**Work request**
When the string "number" is part of a line below, that line should be copied.

**Given data**
========================================================================

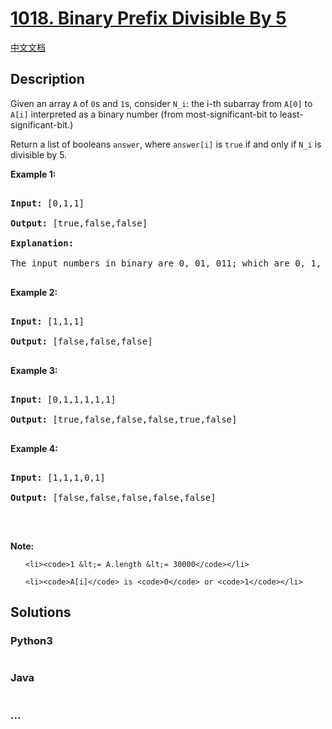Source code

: # [1018. Binary Prefix Divisible By 5](https://leetcode.com/problems/binary-prefix-divisible-by-5)

[中文文档](/solution/1000-1099/1018.Binary%20Prefix%20Divisible%20By%205/README.md)

## Description

<p>Given an array <code>A</code> of <code>0</code>s and <code>1</code>s, consider <code>N_i</code>: the i-th subarray from <code>A[0]</code> to <code>A[i]</code>&nbsp;interpreted&nbsp;as a binary number (from most-significant-bit to least-significant-bit.)</p>

<p>Return a list of booleans&nbsp;<code>answer</code>, where <code>answer[i]</code> is <code>true</code>&nbsp;if and only if <code>N_i</code>&nbsp;is divisible by 5.</p>

<p><strong>Example 1:</strong></p>

<pre>
<strong>Input: </strong><span id="example-input-1-1">[0,1,1]</span>
<strong>Output: </strong><span id="example-output-1">[true,false,false]</span>
<strong>Explanation: </strong>
The input numbers in binary are 0, 01, 011; which are 0, 1, and 3 in base-10.  Only the first number is divisible by 5, so answer[0] is true.
</pre>

<p><strong>Example 2:</strong></p>

<pre>
<strong>Input: </strong><span id="example-input-2-1">[1,1,1]</span>
<strong>Output: </strong><span id="example-output-2">[false,false,false]</span>
</pre>

<p><strong>Example 3:</strong></p>

<pre>
<strong>Input: </strong><span id="example-input-3-1">[0,1,1,1,1,1]</span>
<strong>Output: </strong><span id="example-output-3">[true,false,false,false,true,false]</span>
</pre>

<p><strong>Example 4:</strong></p>

<pre>
<strong>Input: </strong><span id="example-input-4-1">[1,1,1,0,1]</span>
<strong>Output: </strong><span id="example-output-4">[false,false,false,false,false]</span>
</pre>

<p>&nbsp;</p>

<p><strong>Note:</strong></p>

<ol>
	<li><code>1 &lt;= A.length &lt;= 30000</code></li>
	<li><code>A[i]</code> is <code>0</code> or <code>1</code></li>
</ol>


## Solutions

<!-- tabs:start -->

### **Python3**

```python

```

### **Java**

```java

```

### **...**

```

```

<!-- tabs:end -->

========================================================================

**Completed exercise**
<p>Given an array <code>A</code> of <code>0</code>s and <code>1</code>s, consider <code>N_i</code>: the i-th subarray from <code>A[0]</code> to <code>A[i]</code>&nbsp;interpreted&nbsp;as a binary number (from most-significant-bit to least-significant-bit.)</p>
The input numbers in binary are 0, 01, 011; which are 0, 1, and 3 in base-10.  Only the first number is divisible by 5, so answer[0] is true.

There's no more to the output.